А государство потихоньку определялось с «правилами игры». Зимой 1702–1703 годов Андрей Виниус поехал в Тобольск к картографу Семёну Ремезову. Хитроумные дьяки придумали, как возить тяжеленные пушки с Урала в Россию: по реке Чусовой на судах. Этот путь подсказал Ермак. Он прошёл от Камы до Тобольска, а Ремезов — от Тобольска до Камы. Семён Ремезов служил памяти Ермака словно апостол: он отыскал в Кунгуре старейшую летопись о легендарном походе и сам написал свою хронику. Трудами Ремезова Ермак как демиург продолжал творить уральский мир.
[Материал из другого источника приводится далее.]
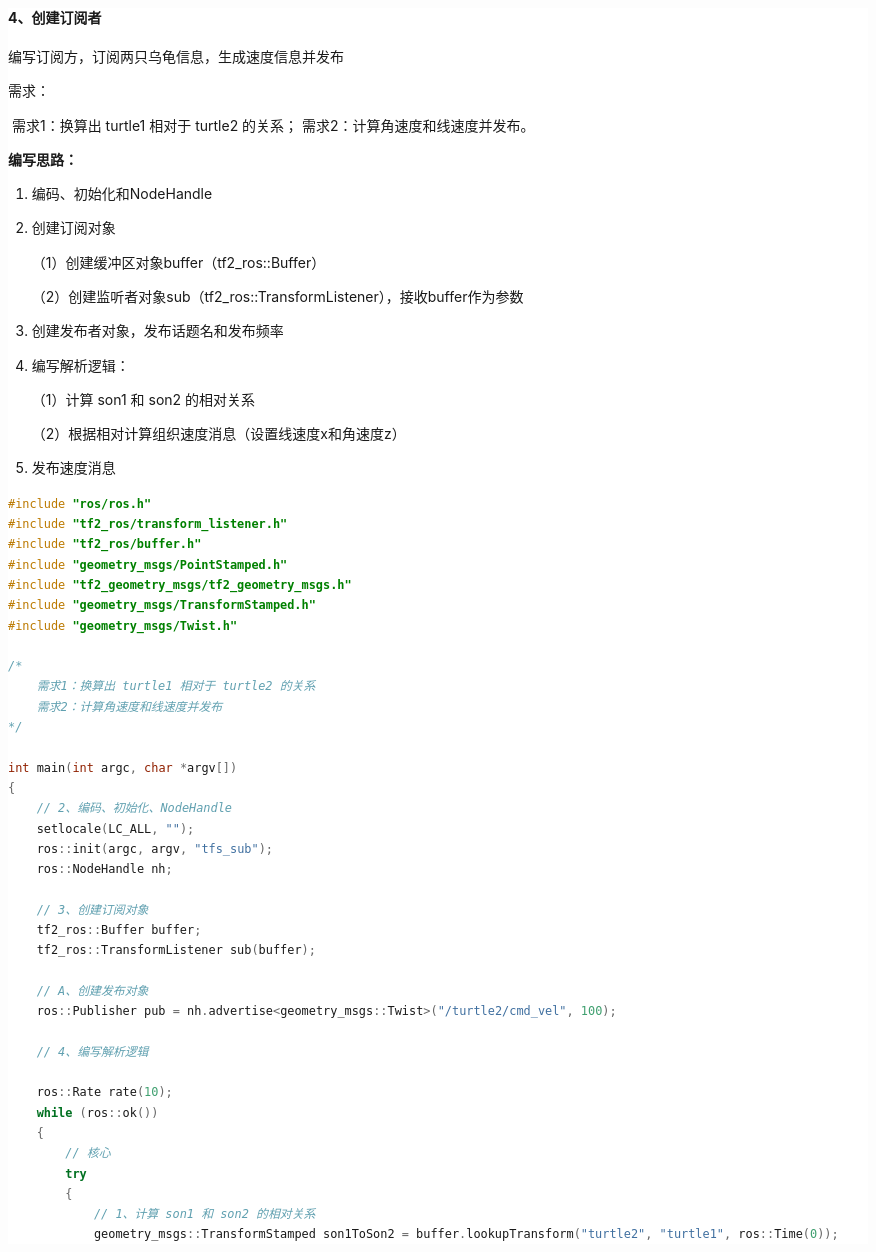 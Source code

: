

#### 4、创建订阅者

编写订阅方，订阅两只乌龟信息，生成速度信息并发布

需求：    

​			需求1：换算出 turtle1 相对于 turtle2 的关系；
​    				  需求2：计算角速度和线速度并发布。

**编写思路：**

1. 编码、初始化和NodeHandle

2. 创建订阅对象

    （1）创建缓冲区对象buffer（tf2_ros::Buffer）

    （2）创建监听者对象sub（tf2_ros::TransformListener），接收buffer作为参数

3. 创建发布者对象，发布话题名和发布频率

4. 编写解析逻辑：

    （1）计算 son1 和 son2 的相对关系

    （2）根据相对计算组织速度消息（设置线速度x和角速度z）

5. 发布速度消息

```c++
#include "ros/ros.h"
#include "tf2_ros/transform_listener.h"
#include "tf2_ros/buffer.h"
#include "geometry_msgs/PointStamped.h"
#include "tf2_geometry_msgs/tf2_geometry_msgs.h"
#include "geometry_msgs/TransformStamped.h"
#include "geometry_msgs/Twist.h"

/*
    需求1：换算出 turtle1 相对于 turtle2 的关系
    需求2：计算角速度和线速度并发布
*/

int main(int argc, char *argv[])
{
    // 2、编码、初始化、NodeHandle
    setlocale(LC_ALL, "");
    ros::init(argc, argv, "tfs_sub");
    ros::NodeHandle nh;

    // 3、创建订阅对象
    tf2_ros::Buffer buffer;
    tf2_ros::TransformListener sub(buffer);

    // A、创建发布对象
    ros::Publisher pub = nh.advertise<geometry_msgs::Twist>("/turtle2/cmd_vel", 100);
    
    // 4、编写解析逻辑

    ros::Rate rate(10);
    while (ros::ok())
    {
        // 核心
        try
        {
            // 1、计算 son1 和 son2 的相对关系
            geometry_msgs::TransformStamped son1ToSon2 = buffer.lookupTransform("turtle2", "turtle1", ros::Time(0));

``` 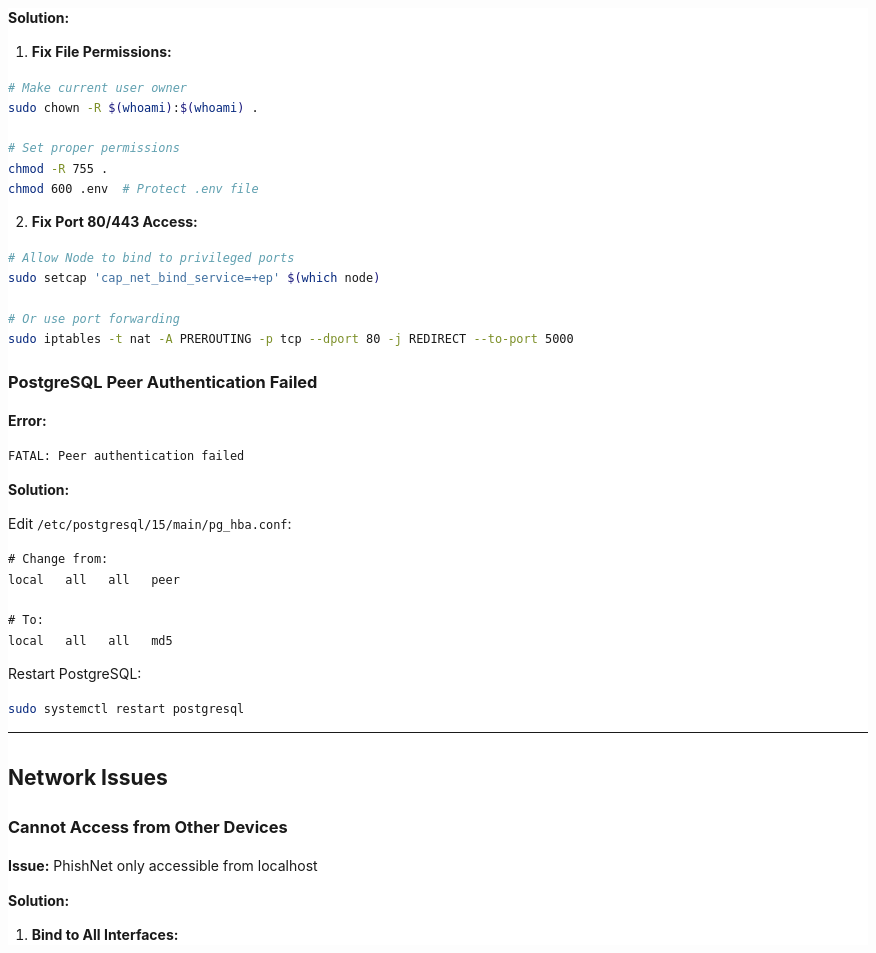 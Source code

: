 **Solution:**

1. **Fix File Permissions:**
```bash
# Make current user owner
sudo chown -R $(whoami):$(whoami) .

# Set proper permissions
chmod -R 755 .
chmod 600 .env  # Protect .env file
```

2. **Fix Port 80/443 Access:**
```bash
# Allow Node to bind to privileged ports
sudo setcap 'cap_net_bind_service=+ep' $(which node)

# Or use port forwarding
sudo iptables -t nat -A PREROUTING -p tcp --dport 80 -j REDIRECT --to-port 5000
```

### PostgreSQL Peer Authentication Failed

**Error:**
```
FATAL: Peer authentication failed
```

**Solution:**

Edit `/etc/postgresql/15/main/pg_hba.conf`:
```
# Change from:
local   all   all   peer

# To:
local   all   all   md5
```

Restart PostgreSQL:
```bash
sudo systemctl restart postgresql
```

---

## Network Issues

### Cannot Access from Other Devices

**Issue:**
PhishNet only accessible from localhost

**Solution:**

1. **Bind to All Interfaces:**
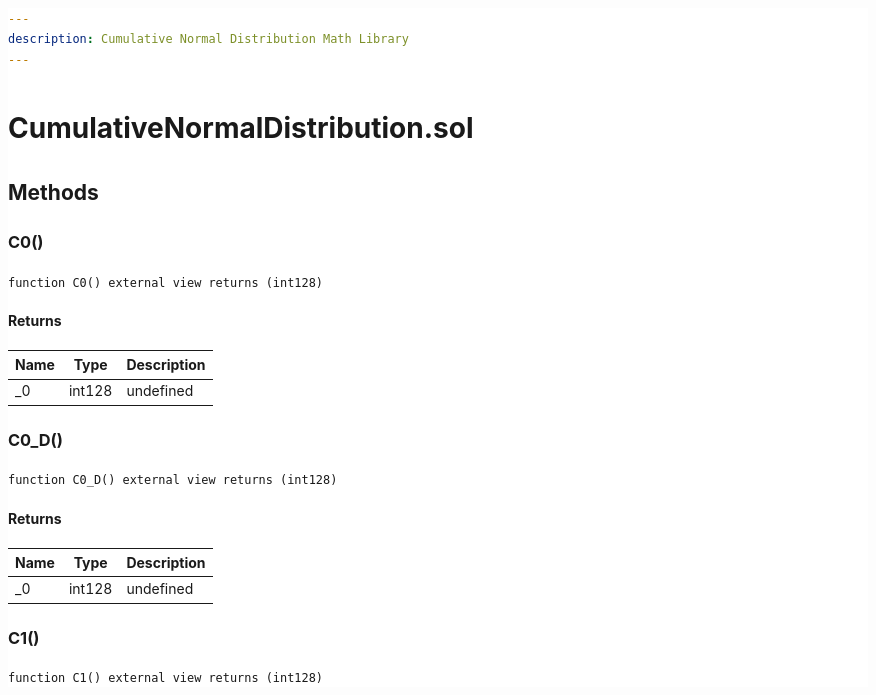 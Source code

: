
 ```yaml
---
description: Cumulative Normal Distribution Math Library
---
```


# CumulativeNormalDistribution.sol





## Methods

### C0()



```solidity title="Solidity"
function C0() external view returns (int128)
```





#### Returns

| Name | Type | Description |
|---|---|---|
| _0 | int128 | undefined |

### C0_D()



```solidity title="Solidity"
function C0_D() external view returns (int128)
```





#### Returns

| Name | Type | Description |
|---|---|---|
| _0 | int128 | undefined |

### C1()



```solidity title="Solidity"
function C1() external view returns (int128)
```


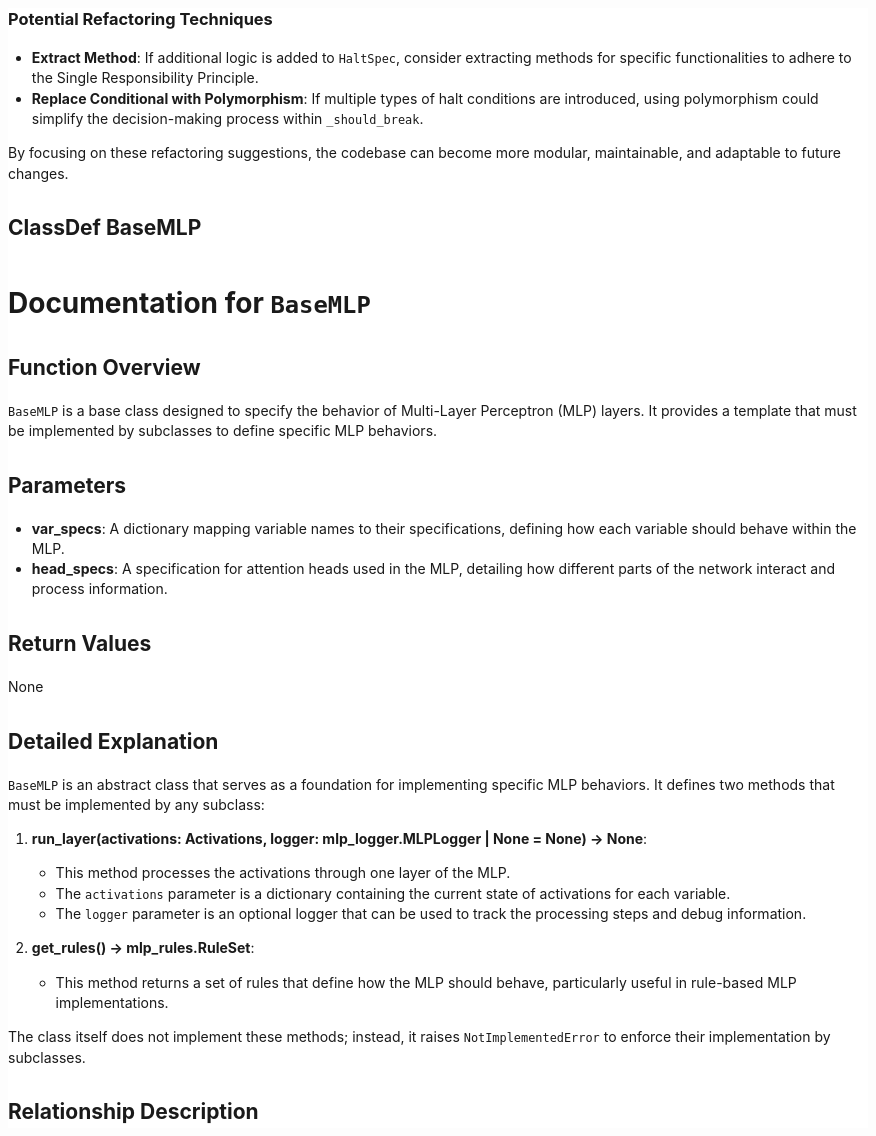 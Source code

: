 ### Potential Refactoring Techniques

- **Extract Method**: If additional logic is added to `HaltSpec`, consider extracting methods for specific functionalities to adhere to the Single Responsibility Principle.
- **Replace Conditional with Polymorphism**: If multiple types of halt conditions are introduced, using polymorphism could simplify the decision-making process within `_should_break`.

By focusing on these refactoring suggestions, the codebase can become more modular, maintainable, and adaptable to future changes.
## ClassDef BaseMLP
# Documentation for `BaseMLP`

## Function Overview

`BaseMLP` is a base class designed to specify the behavior of Multi-Layer Perceptron (MLP) layers. It provides a template that must be implemented by subclasses to define specific MLP behaviors.

## Parameters

- **var_specs**: A dictionary mapping variable names to their specifications, defining how each variable should behave within the MLP.
- **head_specs**: A specification for attention heads used in the MLP, detailing how different parts of the network interact and process information.

## Return Values

None

## Detailed Explanation

`BaseMLP` is an abstract class that serves as a foundation for implementing specific MLP behaviors. It defines two methods that must be implemented by any subclass:

1. **run_layer(activations: Activations, logger: mlp_logger.MLPLogger | None = None) -> None**:
   - This method processes the activations through one layer of the MLP.
   - The `activations` parameter is a dictionary containing the current state of activations for each variable.
   - The `logger` parameter is an optional logger that can be used to track the processing steps and debug information.

2. **get_rules() -> mlp_rules.RuleSet**:
   - This method returns a set of rules that define how the MLP should behave, particularly useful in rule-based MLP implementations.

The class itself does not implement these methods; instead, it raises `NotImplementedError` to enforce their implementation by subclasses.

## Relationship Description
Весной 1703 года на Чусовой для Каменского завода Семён Ремезов основал Уткинскую пристань. Уловив замысел Ремезова, Демидовы для своего Невьянского завода тотчас основали на той же Чусовой пристань Курья. Так «горнозаводская держава» начала прирастать «отраслями производства»: к рудникам, лесосекам и заводам прибавились пристани и плотбища.
В 1704 году казна заложила ещё два горных завода — Алапаевский и Уктусский. В облике первых заводов уже проступила общая система. Завод стоит на перекрестье речки и плотины, и всё селение предназначено в жертву заводу. Эта рациональность была совершенно языческой, без всякой гуманности. Да и сами язычники, уральские инородцы, вдруг оказались при деле: они потребовались заводам, чтобы указать месторождения в своих горах и лощинах. Рационализм продиктовал и приписку к заводам крестьян из окрестных слобод. Первый же опыт большой приписки дал и первый бунт: в Кунгуре в 1703 году. А первый бунт дал понять, что пушки пригодятся не только на границе со шведом, но и подле собственных печей. Над Уралом забрезжила «неволя под ружьём».
На излёте второго десятилетия XVIII века на Урале дымило около десятка заводов. У Петра назрела необходимость как-то выделить заводы из общего контекста, потому что общий контекст связывал промышленность по рукам и ногам. С помощью Чусовой молодые заводы решили проблему дорог; на подходе была проблема дураков. Наступило время Берг-привилегии.
В 1719 году Пётр провёл реформу горного дела. Вместо Приказа рудокопных дел была учреждена Берг-коллегия. Она управляла пятью Обер-бергамтами, которые вели заводские дела по всей России. Причём Обер-бергамтам подчинялись конторы не только казённых заводов, но и частных. Сами же Обер-бергамты подчинялись не Берг-коллегии, а Сенату и государю. Так от горных заводов «невидимые нитки» протянулись прямо к трону.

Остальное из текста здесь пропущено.